By BABA AHMED and SYLVIE CORBET

BAMAKO, Mali — Two helicopters collided on a moonless night and killed 13 French soldiers fighting Islamic State group-linked extremists in Mali, France said Tuesday, mourning its highest military death toll in nearly four decades.

The deaths draw new attention to a worrying front in the global fight against extremism, one in which France and local countries have pleaded for more support. In a surge of violence this month, attackers often linked to IS have killed scores of troops in West Africa’s arid Sahel region and ambushed a convoy of employees of a Canadian mining company, leaving at least 38 dead.

French President Emmanuel Macron expressed “deep sadness” after the Monday evening crash. It was France’s highest military toll since 1983, when 58 paratroopers were killed in a truck bombing in Lebanon.

The military said the helicopters were flying very low when they collided and crashed in Mali’s Liptako region near Niger while supporting French commandos on the ground pursuing a group of extremists. No one on board survived.
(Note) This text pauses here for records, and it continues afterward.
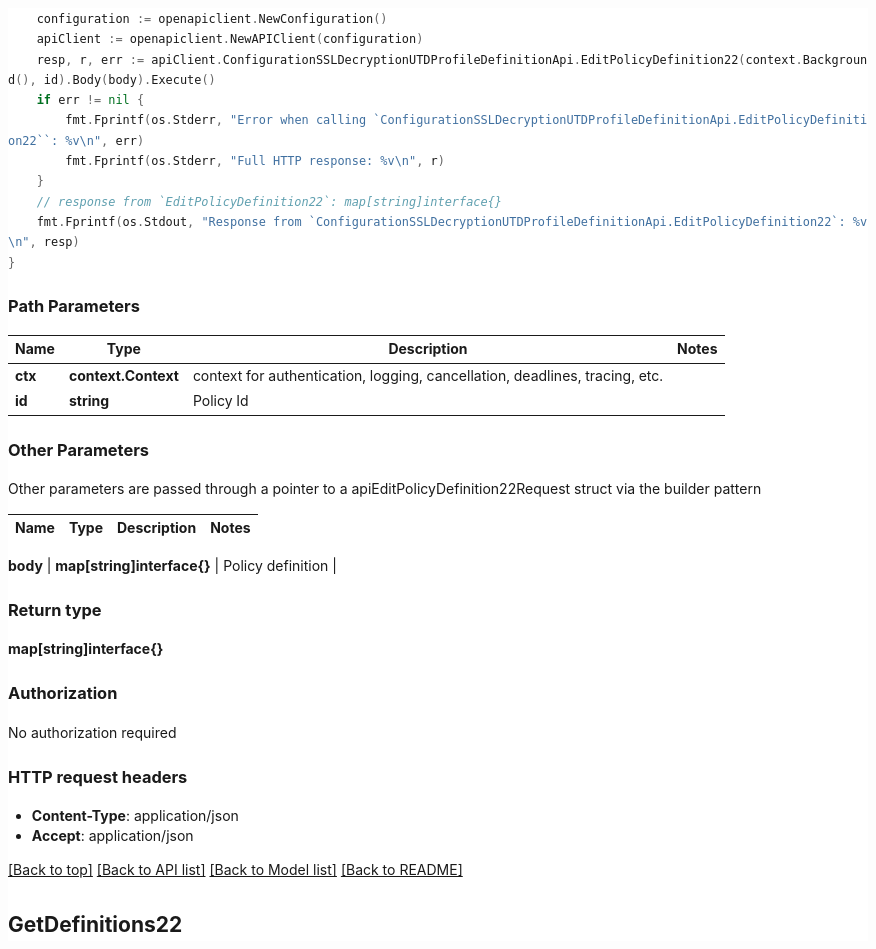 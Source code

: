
 ```go
    configuration := openapiclient.NewConfiguration()
    apiClient := openapiclient.NewAPIClient(configuration)
    resp, r, err := apiClient.ConfigurationSSLDecryptionUTDProfileDefinitionApi.EditPolicyDefinition22(context.Background(), id).Body(body).Execute()
    if err != nil {
        fmt.Fprintf(os.Stderr, "Error when calling `ConfigurationSSLDecryptionUTDProfileDefinitionApi.EditPolicyDefinition22``: %v\n", err)
        fmt.Fprintf(os.Stderr, "Full HTTP response: %v\n", r)
    }
    // response from `EditPolicyDefinition22`: map[string]interface{}
    fmt.Fprintf(os.Stdout, "Response from `ConfigurationSSLDecryptionUTDProfileDefinitionApi.EditPolicyDefinition22`: %v\n", resp)
}
```

### Path Parameters


Name | Type | Description  | Notes
------------- | ------------- | ------------- | -------------
**ctx** | **context.Context** | context for authentication, logging, cancellation, deadlines, tracing, etc.
**id** | **string** | Policy Id | 

### Other Parameters

Other parameters are passed through a pointer to a apiEditPolicyDefinition22Request struct via the builder pattern


Name | Type | Description  | Notes
------------- | ------------- | ------------- | -------------

 **body** | **map[string]interface{}** | Policy definition | 

### Return type

**map[string]interface{}**

### Authorization

No authorization required

### HTTP request headers

- **Content-Type**: application/json
- **Accept**: application/json

[[Back to top]](#) [[Back to API list]](../README.md#documentation-for-api-endpoints)
[[Back to Model list]](../README.md#documentation-for-models)
[[Back to README]](../README.md)


## GetDefinitions22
French defense minister Florence Parly said the helicopters were operating “in the total darkness, which made the operation much more complicated.” The helicopters’ flight data recorders have been found and an investigation has begun.

The French troops were chasing fighters with the Islamic State in the Greater Sahara, affiliated to IS, Army Chief of Staff Gen. Francois Lecointre said.

France’s operation in West and Central Africa is its largest overseas military mission and involves 4,500 personnel. France intervened in Mali in 2013 after extremists seized control of major towns in the north and implemented a harsh version of Islamic law. They were forced back into the desert, where they have regrouped and moved south into more populated areas.

Since 2013, at least 44 French soldiers have died in the mission that has created little public debate in France.

French lawmakers observed a minute of silence on Tuesday. Prime Minister Edouard Philippe defended military operations in the Sahel, saying that “without the ability to face the enemy … we cannot guarantee, on another hand, the essential work of political stabilization and economic development.”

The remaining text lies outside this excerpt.